L'analyse Espérances et résultats sur le marché du travail des titulaires de doctorat des universités canadiennes de Louise Desjardins et Darren King de Statistique Canada fait aussi ressortir que ce n'est pas le salaire qui attire avant tout ces cerveaux de l'autre côté de la frontière. C'est plutôt la perspective d'y réaliser des études postdoctorales dans des centres de recherches mieux équipés.

Cinq ans après leurs doctes études, la totalité des diplômés en génie s'attendent à être de retour au Canada. Toutes disciplines confondues, la moyenne dépasse les 80%.

En recoupant ces informations à celles d'une autre enquête, les auteurs ont pu résoudre une vieille énigme statistique : pourquoi l'écart de revenus entre les détenteurs d'une maîtrise et d'un doctorat est si faible, après deux ans alors que l'effort consenti par l'individu et l'État pour former le second est bien plus grand. «On s'est rendu compte que les gens qui font un post-doctorat gagnent en moyenne 18 000$ de moins que ceux qui retournent directement sur le marché du travail» (54 000$ contre 72 000$), précise en entrevue Mme Desjardins. Le revenu médian des deux catégories de diplômés se situe pourtant à 65 000$.

Or, l'attrait d'études ou de stages postdoctoraux est grand. Environ deux diplômés sur cinq y aspirent. Ils sont surtout concentrés en sciences de la vie où l'écart de revenu est très élevé, en informatique, en mathématique et en sciences physiques. Ils choisissent un exil en Californie, au Massachussets ou dans l'État de New York.

Sans trop vouloir s'avancer, Mme Desjardins évoque la possibilité que l'écart de revenu entre maîtrise et doctorat se creuse à mesure que leurs détenteurs cheminent dans leur vie professionnelle.

Les travaux des auteurs sont basés sur les 4200 nouveaux détenteurs de doctorats canadiens de 2005, interrogés en 2007. (Les données jusqu'en 2008 indiquent que le nombre de diplômes décernés est toujours à la hausse, mais la proportion de docteurs (toutes disciplines confondues) reste inférieure à 1% de la population active.)

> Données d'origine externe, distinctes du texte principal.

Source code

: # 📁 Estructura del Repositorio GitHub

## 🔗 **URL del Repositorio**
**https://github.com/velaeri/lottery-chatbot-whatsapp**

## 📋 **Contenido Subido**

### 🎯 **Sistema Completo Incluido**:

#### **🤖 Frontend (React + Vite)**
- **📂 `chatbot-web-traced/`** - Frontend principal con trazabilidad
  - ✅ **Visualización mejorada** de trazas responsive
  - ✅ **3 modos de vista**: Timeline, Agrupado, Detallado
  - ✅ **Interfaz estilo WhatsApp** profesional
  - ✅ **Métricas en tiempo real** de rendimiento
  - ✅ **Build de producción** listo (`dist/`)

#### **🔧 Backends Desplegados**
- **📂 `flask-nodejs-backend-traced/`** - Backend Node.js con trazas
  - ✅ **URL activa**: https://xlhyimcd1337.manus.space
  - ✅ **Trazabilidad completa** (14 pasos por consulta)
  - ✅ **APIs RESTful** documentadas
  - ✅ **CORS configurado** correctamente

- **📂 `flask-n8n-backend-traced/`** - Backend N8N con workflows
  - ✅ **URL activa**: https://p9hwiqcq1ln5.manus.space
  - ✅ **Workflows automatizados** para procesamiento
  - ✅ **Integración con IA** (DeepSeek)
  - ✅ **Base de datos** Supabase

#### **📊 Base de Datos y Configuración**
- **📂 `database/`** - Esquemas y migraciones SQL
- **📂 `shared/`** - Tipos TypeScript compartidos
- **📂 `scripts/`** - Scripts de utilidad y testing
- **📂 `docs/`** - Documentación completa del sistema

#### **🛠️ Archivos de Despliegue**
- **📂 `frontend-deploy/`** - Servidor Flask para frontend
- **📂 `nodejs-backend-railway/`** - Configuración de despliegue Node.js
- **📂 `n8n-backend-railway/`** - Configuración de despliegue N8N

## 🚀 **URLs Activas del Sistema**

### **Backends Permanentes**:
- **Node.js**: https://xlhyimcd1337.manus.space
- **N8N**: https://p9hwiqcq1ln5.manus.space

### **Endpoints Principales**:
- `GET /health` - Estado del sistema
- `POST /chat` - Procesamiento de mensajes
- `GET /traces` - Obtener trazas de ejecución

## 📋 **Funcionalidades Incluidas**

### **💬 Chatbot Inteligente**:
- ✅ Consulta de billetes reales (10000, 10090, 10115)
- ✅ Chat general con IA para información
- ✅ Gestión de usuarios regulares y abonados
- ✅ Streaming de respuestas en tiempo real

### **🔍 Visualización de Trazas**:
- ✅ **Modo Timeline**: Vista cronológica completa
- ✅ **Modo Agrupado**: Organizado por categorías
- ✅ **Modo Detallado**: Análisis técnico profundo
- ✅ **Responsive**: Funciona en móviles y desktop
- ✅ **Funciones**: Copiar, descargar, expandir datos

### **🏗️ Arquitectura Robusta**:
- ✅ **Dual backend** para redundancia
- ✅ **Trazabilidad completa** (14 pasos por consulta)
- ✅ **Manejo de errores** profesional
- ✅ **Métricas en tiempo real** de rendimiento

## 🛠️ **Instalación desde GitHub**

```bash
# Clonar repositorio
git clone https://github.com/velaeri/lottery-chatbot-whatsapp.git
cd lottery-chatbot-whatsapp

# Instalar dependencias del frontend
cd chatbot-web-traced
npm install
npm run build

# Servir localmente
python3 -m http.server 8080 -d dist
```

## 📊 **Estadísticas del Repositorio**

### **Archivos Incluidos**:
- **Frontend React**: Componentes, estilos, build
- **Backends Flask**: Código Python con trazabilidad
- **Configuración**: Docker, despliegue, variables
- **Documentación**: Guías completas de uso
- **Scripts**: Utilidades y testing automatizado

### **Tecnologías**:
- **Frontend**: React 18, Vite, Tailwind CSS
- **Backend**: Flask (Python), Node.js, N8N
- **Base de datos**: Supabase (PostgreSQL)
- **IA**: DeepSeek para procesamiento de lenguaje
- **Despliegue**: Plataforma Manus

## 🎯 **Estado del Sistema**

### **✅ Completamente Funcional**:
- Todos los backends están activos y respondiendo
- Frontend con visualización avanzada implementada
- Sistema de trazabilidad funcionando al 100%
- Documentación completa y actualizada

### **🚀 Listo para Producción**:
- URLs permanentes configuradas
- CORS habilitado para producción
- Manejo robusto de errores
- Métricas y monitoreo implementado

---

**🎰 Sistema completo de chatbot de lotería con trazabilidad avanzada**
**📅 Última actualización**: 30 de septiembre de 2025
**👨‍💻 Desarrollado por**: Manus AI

Les auteurs montrent que les disciplines choisies par les doctorants varient selon le sexe et le pays d'origine.

Les femmes sont de plus en plus nombreuses dans cet aréopage savant : 46% en 2005, contre 35% en 1995. Elles optent surtout pour la psychologie, les sciences sociales, l'enseignement, les sciences de la santé et les sciences humaines.

En revanche, on compte beaucoup plus d'hommes en génie, en informatique, en mathématique et en sciences physiques.

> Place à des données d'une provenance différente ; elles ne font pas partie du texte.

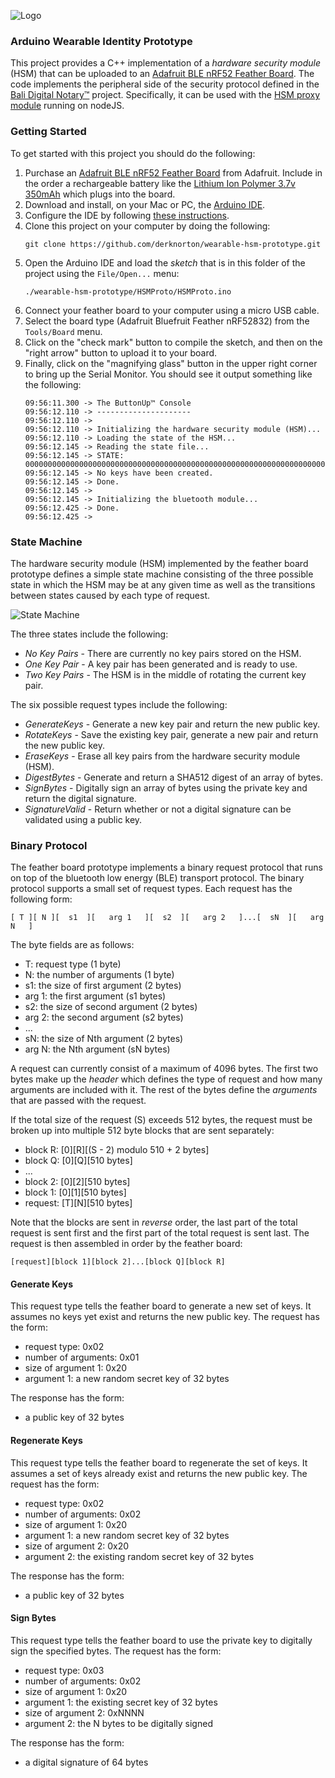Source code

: ![Logo](https://raw.githubusercontent.com/craterdog-bali/bali-project-documentation/master/images/CraterDogLogo.png)

### Arduino Wearable Identity Prototype
This project provides a C++ implementation of a _hardware security module_ (HSM) that can be uploaded to an [Adafruit BLE nRF52 Feather Board](https://www.adafruit.com/product/3406). The code implements the peripheral side of the security protocol defined in the [Bali Digital Notary™](https://github.com/craterdog-bali/js-bali-digital-notary) project. Specifically, it can be used with the [HSM proxy module](https://github.com/craterdog-bali/js-bali-digital-notary/blob/master/src/v1/HSM.js) running on nodeJS.

### Getting Started
To get started with this project you should do the following:
 1. Purchase an [Adafruit BLE nRF52 Feather Board](https://www.adafruit.com/product/3406) from Adafruit. Include in the order a rechargeable battery like the [Lithium Ion Polymer 3.7v 350mAh](https://www.adafruit.com/product/2750) which plugs into the board.
 1. Download and install, on your Mac or PC, the [Arduino IDE](https://www.arduino.cc/en/Main/Software).
 1. Configure the IDE by following [these instructions](https://learn.adafruit.com/adafruit-arduino-ide-setup/arduino-1-dot-6-x-ide).
 1. Clone this project on your computer by doing the following:
     ```
     git clone https://github.com/derknorton/wearable-hsm-prototype.git
     ```
 1. Open the Arduino IDE and load the _sketch_ that is in this folder of the project using the `File/Open...` menu:
     ```
     ./wearable-hsm-prototype/HSMProto/HSMProto.ino
     ```
 1. Connect your feather board to your computer using a micro USB cable.
 1. Select the board type (Adafruit Bluefruit Feather nRF52832) from the `Tools/Board` menu.
 1. Click on the "check mark" button to compile the sketch, and then on the "right arrow" button to upload it to your board.
 1. Finally, click on the "magnifying glass" button in the upper right corner to bring up the Serial Monitor. You should see it output something like the following:
     ```
     09:56:11.300 -> The ButtonUp™ Console
     09:56:12.110 -> ---------------------
     09:56:12.110 ->
     09:56:12.110 -> Initializing the hardware security module (HSM)...
     09:56:12.110 -> Loading the state of the HSM...
     09:56:12.145 -> Reading the state file...
     09:56:12.145 -> STATE: 000000000000000000000000000000000000000000000000000000000000000000000000000000000000000000000000000000000000000000000000000000000000000000000000000000000000000000000000000000000000000000000000000000000000000
     09:56:12.145 -> No keys have been created.
     09:56:12.145 -> Done.
     09:56:12.145 ->
     09:56:12.145 -> Initializing the bluetooth module...
     09:56:12.425 -> Done.
     09:56:12.425 ->
     ```

### State Machine
The hardware security module (HSM) implemented by the feather board prototype defines a simple state machine consisting of the three possible state in which the HSM may be at any given time as well as the transitions between states caused by each type of request.

![State Machine](https://github.com/derknorton/wearable-hsm-prototype/blob/master/docs/images/StateMachine.png)

The three states include the following:
 * *No Key Pairs* - There are currently no key pairs stored on the HSM.
 * *One Key Pair* - A key pair has been generated and is ready to use.
 * *Two Key Pairs* - The HSM is in the middle of rotating the current key pair.

The six possible request types include the following:
 * *GenerateKeys* - Generate a new key pair and return the new public key.
 * *RotateKeys* - Save the existing key pair, generate a new pair and return the new public key.
 * *EraseKeys* - Erase all key pairs from the hardware security module (HSM).
 * *DigestBytes* - Generate and return a SHA512 digest of an array of bytes.
 * *SignBytes* - Digitally sign an array of bytes using the private key and return the digital signature.
 * *SignatureValid* - Return whether or not a digital signature can be validated using a public key.

### Binary Protocol
The feather board prototype implements a binary request protocol that runs on top of the bluetooth low energy (BLE) transport protocol. The binary protocol supports a small set of request types. Each request has the following form:
```
[ T ][ N ][  s1  ][   arg 1   ][  s2  ][   arg 2   ]...[  sN  ][   arg N   ]
```

The byte fields are as follows:
 * T: request type (1 byte)
 * N: the number of arguments (1 byte)
 * s1: the size of first argument (2 bytes)
 * arg 1: the first argument (s1 bytes)
 * s2: the size of second argument (2 bytes)
 * arg 2: the second argument (s2 bytes)
 *  ...
 * sN: the size of Nth argument (2 bytes)
 * arg N: the Nth argument (sN bytes)

A request can currently consist of a maximum of 4096 bytes. The first two bytes make up the _header_ which defines the type of request and how many arguments are included with it. The rest of the bytes define the _arguments_ that are passed with the request.

If the total size of the request (S) exceeds 512 bytes, the request must be broken up into multiple 512 byte blocks that are sent separately:
 * block R: [0][R][(S - 2) modulo 510 + 2 bytes]
 * block Q: [0][Q][510 bytes]
 * ...
 * block 2: [0][2][510 bytes]
 * block 1: [0][1][510 bytes]
 * request: [T][N][510 bytes]

Note that the blocks are sent in *reverse* order, the last part of the total request is sent first and the first part of the total request is sent last. The request is then assembled in order by the feather board:
```
[request][block 1][block 2]...[block Q][block R]
```

#### Generate Keys
This request type tells the feather board to generate a new set of keys. It assumes no keys yet exist and returns the new public key. The request has the form:
 * request type: 0x02
 * number of arguments: 0x01
 * size of argument 1: 0x20
 * argument 1: a new random secret key of 32 bytes

The response has the form:
 * a public key of 32 bytes

#### Regenerate Keys
This request type tells the feather board to regenerate the set of keys. It assumes a set of keys already exist and returns the new public key. The request has the form:
 * request type: 0x02
 * number of arguments: 0x02
 * size of argument 1: 0x20
 * argument 1: a new random secret key of 32 bytes
 * size of argument 2: 0x20
 * argument 2: the existing random secret key of 32 bytes

The response has the form:
 * a public key of 32 bytes

#### Sign Bytes
This request type tells the feather board to use the private key to digitally sign the specified bytes. The request has the form:
 * request type: 0x03
 * number of arguments: 0x02
 * size of argument 1: 0x20
 * argument 1: the existing secret key of 32 bytes
 * size of argument 2: 0xNNNN
 * argument 2: the N bytes to be digitally signed

The response has the form:
 * a digital signature of 64 bytes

Près de la moitié des doctorats décernés en 2005 sont allés à des gens dont l'anglais est la langue maternelle, un sur cinq à des francophones. Le troisième groupe linguistique appartient aux langues chinoises avec 8% des diplômés.

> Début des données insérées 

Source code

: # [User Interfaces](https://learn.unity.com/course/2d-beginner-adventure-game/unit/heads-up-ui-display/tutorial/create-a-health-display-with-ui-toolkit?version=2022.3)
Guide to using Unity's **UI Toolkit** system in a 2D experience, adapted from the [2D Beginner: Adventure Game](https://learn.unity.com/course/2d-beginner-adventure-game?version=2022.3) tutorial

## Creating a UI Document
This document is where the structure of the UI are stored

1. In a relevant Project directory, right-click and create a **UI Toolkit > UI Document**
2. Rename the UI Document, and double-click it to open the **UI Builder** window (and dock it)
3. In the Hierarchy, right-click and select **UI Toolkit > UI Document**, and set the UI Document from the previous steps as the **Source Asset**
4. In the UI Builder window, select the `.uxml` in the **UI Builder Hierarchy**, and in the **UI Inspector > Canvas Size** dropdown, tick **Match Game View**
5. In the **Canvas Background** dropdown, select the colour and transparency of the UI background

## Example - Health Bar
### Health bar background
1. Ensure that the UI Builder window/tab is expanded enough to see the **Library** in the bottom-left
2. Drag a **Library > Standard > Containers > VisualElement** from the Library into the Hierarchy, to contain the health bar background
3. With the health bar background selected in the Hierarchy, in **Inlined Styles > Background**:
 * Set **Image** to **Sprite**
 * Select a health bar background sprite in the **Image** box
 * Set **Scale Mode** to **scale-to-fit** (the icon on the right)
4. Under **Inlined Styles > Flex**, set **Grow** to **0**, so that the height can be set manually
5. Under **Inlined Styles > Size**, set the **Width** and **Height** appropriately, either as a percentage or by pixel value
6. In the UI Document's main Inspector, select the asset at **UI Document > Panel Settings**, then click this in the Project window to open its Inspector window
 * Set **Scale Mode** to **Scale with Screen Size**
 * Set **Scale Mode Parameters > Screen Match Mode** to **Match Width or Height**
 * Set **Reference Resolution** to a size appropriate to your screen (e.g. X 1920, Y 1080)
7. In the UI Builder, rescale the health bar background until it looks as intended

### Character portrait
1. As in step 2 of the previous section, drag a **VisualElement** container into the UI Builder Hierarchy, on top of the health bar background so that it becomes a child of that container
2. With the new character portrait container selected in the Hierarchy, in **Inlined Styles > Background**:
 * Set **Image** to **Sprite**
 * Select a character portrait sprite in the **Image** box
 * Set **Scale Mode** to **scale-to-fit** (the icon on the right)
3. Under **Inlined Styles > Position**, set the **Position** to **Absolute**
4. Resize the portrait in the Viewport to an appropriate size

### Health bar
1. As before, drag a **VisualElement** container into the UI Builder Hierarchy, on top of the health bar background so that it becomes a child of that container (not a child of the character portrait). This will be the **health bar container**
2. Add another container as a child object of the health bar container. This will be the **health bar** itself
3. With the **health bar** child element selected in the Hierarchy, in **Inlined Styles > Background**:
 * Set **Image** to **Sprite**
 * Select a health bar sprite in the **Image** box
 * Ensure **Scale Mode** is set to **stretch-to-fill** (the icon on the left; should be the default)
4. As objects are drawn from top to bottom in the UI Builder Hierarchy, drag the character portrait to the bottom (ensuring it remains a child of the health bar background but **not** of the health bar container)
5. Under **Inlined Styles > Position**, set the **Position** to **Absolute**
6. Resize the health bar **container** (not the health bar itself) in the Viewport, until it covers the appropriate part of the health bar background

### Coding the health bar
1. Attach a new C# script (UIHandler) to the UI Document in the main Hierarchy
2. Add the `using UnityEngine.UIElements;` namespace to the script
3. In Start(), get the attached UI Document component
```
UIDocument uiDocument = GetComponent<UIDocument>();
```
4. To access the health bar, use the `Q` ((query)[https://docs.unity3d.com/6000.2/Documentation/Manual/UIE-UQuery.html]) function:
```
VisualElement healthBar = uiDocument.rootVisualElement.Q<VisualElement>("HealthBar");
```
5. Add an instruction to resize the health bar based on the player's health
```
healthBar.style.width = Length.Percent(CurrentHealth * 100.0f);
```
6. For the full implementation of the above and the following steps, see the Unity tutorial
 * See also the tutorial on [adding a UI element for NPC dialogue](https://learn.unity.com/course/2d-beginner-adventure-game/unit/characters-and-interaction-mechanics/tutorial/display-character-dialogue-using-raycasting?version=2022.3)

Les allophones sont concentrés dans des disciplines précises : «Près des deux tiers des diplômés de génie et près de quatre diplômés sur dix en informatique, mathématiques et sciences physiques avaient une langue non officielle comme langue maternelle», écrivent les auteurs.

La grande majorité d'entre eux étaient naturalisés ou immigrants reçus en 2007.

Les auteurs font aussi ressortir que bon nombre de ces grands diplômés sont considérés comme surqualifiés, la surqualification étant «la sous-utilisation du capital humain par l'économie». Ils détiennent un emploi pour lequel leur niveau de compétences académiques n'était pas requis. C'est particulièrement vrai en génie et en éducation où la proportion atteint 40%.

L'étude révèle enfin que 7% des diplômés de 2005 chômaient en 2007. Le taux grimpe à 8% en génie et à 16% pour les docteurs en sciences humaines. Il n'était en revanche que de 3% chez les spécialistes en éducation, une sphère où on recherche généralement un doctorat alors qu'on occupe déjà un emploi.